[Source data]

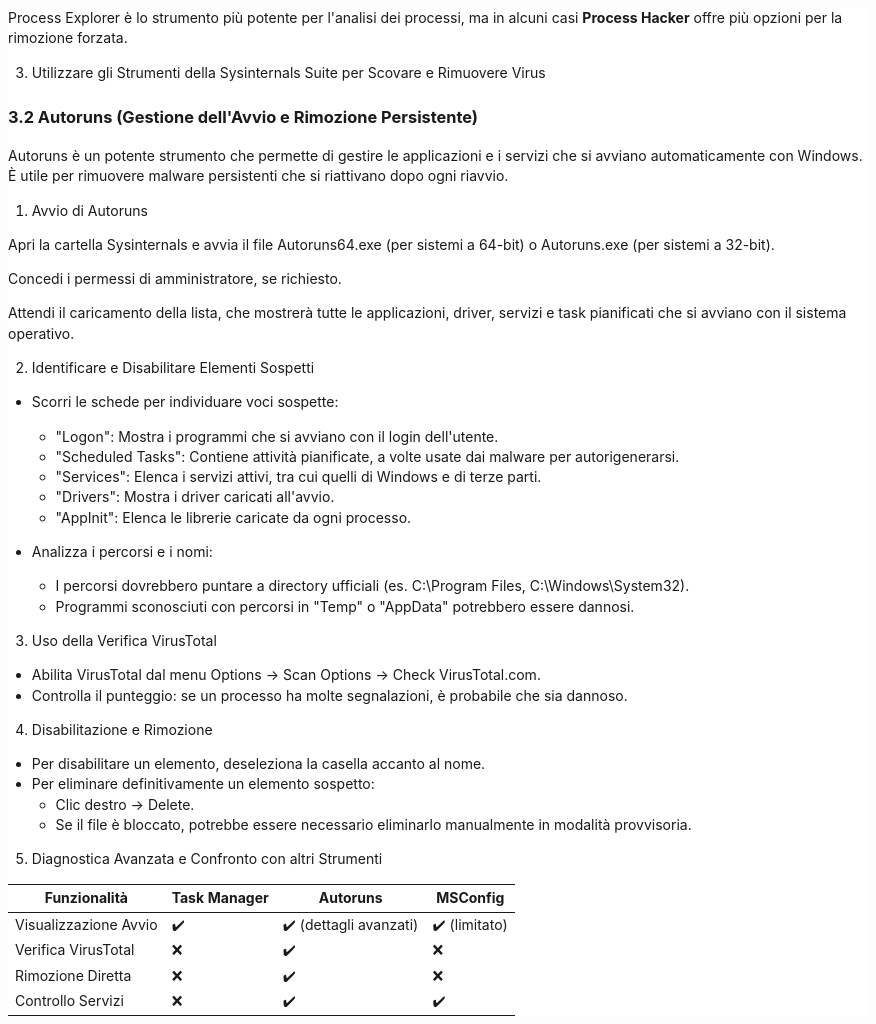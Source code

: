Process Explorer è lo strumento più potente per l'analisi dei processi, ma in alcuni casi **Process Hacker** offre più opzioni per la rimozione forzata.

3. Utilizzare gli Strumenti della Sysinternals Suite per Scovare e Rimuovere Virus

### 3.2 Autoruns (Gestione dell'Avvio e Rimozione Persistente)

Autoruns è un potente strumento che permette di gestire le applicazioni e i servizi che si avviano automaticamente con Windows. È utile per rimuovere malware persistenti che si riattivano dopo ogni riavvio.

1. Avvio di Autoruns

Apri la cartella Sysinternals e avvia il file Autoruns64.exe (per sistemi a 64-bit) o Autoruns.exe (per sistemi a 32-bit).

Concedi i permessi di amministratore, se richiesto.

Attendi il caricamento della lista, che mostrerà tutte le applicazioni, driver, servizi e task pianificati che si avviano con il sistema operativo.

2. Identificare e Disabilitare Elementi Sospetti

- Scorri le schede per individuare voci sospette:
  - "Logon": Mostra i programmi che si avviano con il login dell'utente.
  - "Scheduled Tasks": Contiene attività pianificate, a volte usate dai malware per autorigenerarsi.
  - "Services": Elenca i servizi attivi, tra cui quelli di Windows e di terze parti.
  - "Drivers": Mostra i driver caricati all'avvio.
  - "AppInit": Elenca le librerie caricate da ogni processo.

- Analizza i percorsi e i nomi:
  - I percorsi dovrebbero puntare a directory ufficiali (es. C:\Program Files, C:\Windows\System32).
  - Programmi sconosciuti con percorsi in "Temp" o "AppData" potrebbero essere dannosi.
  
3. Uso della Verifica VirusTotal

- Abilita VirusTotal dal menu Options → Scan Options → Check VirusTotal.com.
- Controlla il punteggio: se un processo ha molte segnalazioni, è probabile che sia dannoso.

4. Disabilitazione e Rimozione

- Per disabilitare un elemento, deseleziona la casella accanto al nome.
- Per eliminare definitivamente un elemento sospetto:
  - Clic destro → Delete.
  - Se il file è bloccato, potrebbe essere necessario eliminarlo manualmente in modalità provvisoria.

5. Diagnostica Avanzata e Confronto con altri Strumenti

| Funzionalità | Task Manager | Autoruns | MSConfig |
|-------------|--------------|----------|----------|
| Visualizzazione Avvio | ✔️ | ✔️ (dettagli avanzati) | ✔️ (limitato) |
| Verifica VirusTotal | ❌ | ✔️ | ❌ |
| Rimozione Diretta | ❌ | ✔️ | ❌ |
| Controllo Servizi | ❌ | ✔️ | ✔️ |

[/Source data]

▶ _Problem requirements_: Reproduce, exactly as they stand in the data above, the lines from the one that holds "Apri la cartella" to the one that holds "- Per disabilitare", inclusive.

▶ _Exercise response_:
Apri la cartella Sysinternals e avvia il file Autoruns64.exe (per sistemi a 64-bit) o Autoruns.exe (per sistemi a 32-bit).

Concedi i permessi di amministratore, se richiesto.

Attendi il caricamento della lista, che mostrerà tutte le applicazioni, driver, servizi e task pianificati che si avviano con il sistema operativo.

2. Identificare e Disabilitare Elementi Sospetti

- Scorri le schede per individuare voci sospette:
  - "Logon": Mostra i programmi che si avviano con il login dell'utente.
  - "Scheduled Tasks": Contiene attività pianificate, a volte usate dai malware per autorigenerarsi.
  - "Services": Elenca i servizi attivi, tra cui quelli di Windows e di terze parti.
  - "Drivers": Mostra i driver caricati all'avvio.
  - "AppInit": Elenca le librerie caricate da ogni processo.

- Analizza i percorsi e i nomi:
  - I percorsi dovrebbero puntare a directory ufficiali (es. C:\Program Files, C:\Windows\System32).
  - Programmi sconosciuti con percorsi in "Temp" o "AppData" potrebbero essere dannosi.
  
3. Uso della Verifica VirusTotal

- Abilita VirusTotal dal menu Options → Scan Options → Check VirusTotal.com.
- Controlla il punteggio: se un processo ha molte segnalazioni, è probabile che sia dannoso.

4. Disabilitazione e Rimozione

- Per disabilitare un elemento, deseleziona la casella accanto al nome.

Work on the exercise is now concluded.